Exploring Racial Adaptations in the Age of Supremacy
2020 was a watershed year in the fight for racial equality across the global north. The death, nay murder, of George Floyd in America led to the re-recognition of just how poorly persons of colour were seen and treated.
Dwight notes: This experience filtered into the world of counselling and psychotherapy. It was at this stage that, as a practitioner myself, I recognised that I had become adapted within a white supremacist framework in order to survive accordingly. Based on the ideas presented in my new book The Psychology of Supremacy, this talk looks at how and why these adaptations exist and occur and what it means for the racialised other to exist within white environments.

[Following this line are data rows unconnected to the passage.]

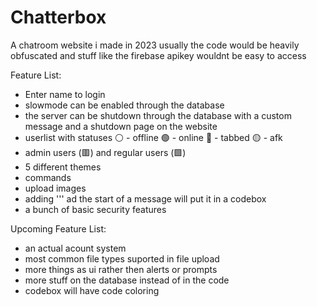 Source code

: # Chatterbox
A chatroom website i made in 2023 usually the code would be heavily obfuscated and stuff like the firebase apikey wouldnt be easy to access


Feature List:
- Enter name to login
- slowmode can be enabled through the database
- the server can be shutdown through the database with a custom message and a shutdown page on the website
- userlist with statuses ⚪ - offline 🟢 - online 🔵 - tabbed 🟡 - afk
- admin users (🟥) and regular users (🟩)
- 5 different themes
- commands
- upload images
- adding ''' ad the start of a message will put it in a codebox
- a bunch of basic security features

Upcoming Feature List:
- an actual acount system
- most common file types suported in file upload
- more things as ui rather then alerts or prompts
- more stuff on the database instead of in the code
- codebox will have code coloring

This talk surveyed the means, both creative and otherwise, that can be used for exploration and to reinvigorate and individuate those practitioners, students and clients of colour so that the adaptations that they have become embedded within cause less psychological distress.
In the afternoon session, Dwight facilitated an experiential exploration of issues raised in the lecture.
About Dr Dwight Turner
Dwight is Course Leader on the Humanistic Counselling and Psychotherapy Course at the University of Brighton, a PhD Supervisor at their Doctoral College. He is a psychotherapist and supervisor in private practice.
His book Intersections of Privilege and Otherness in Counselling and Psychotherapy was published in February 2021 by Routledge. Dwight is an activist, writer and public speaker on issues of race, difference and intersectionality in counselling and psychotherapy.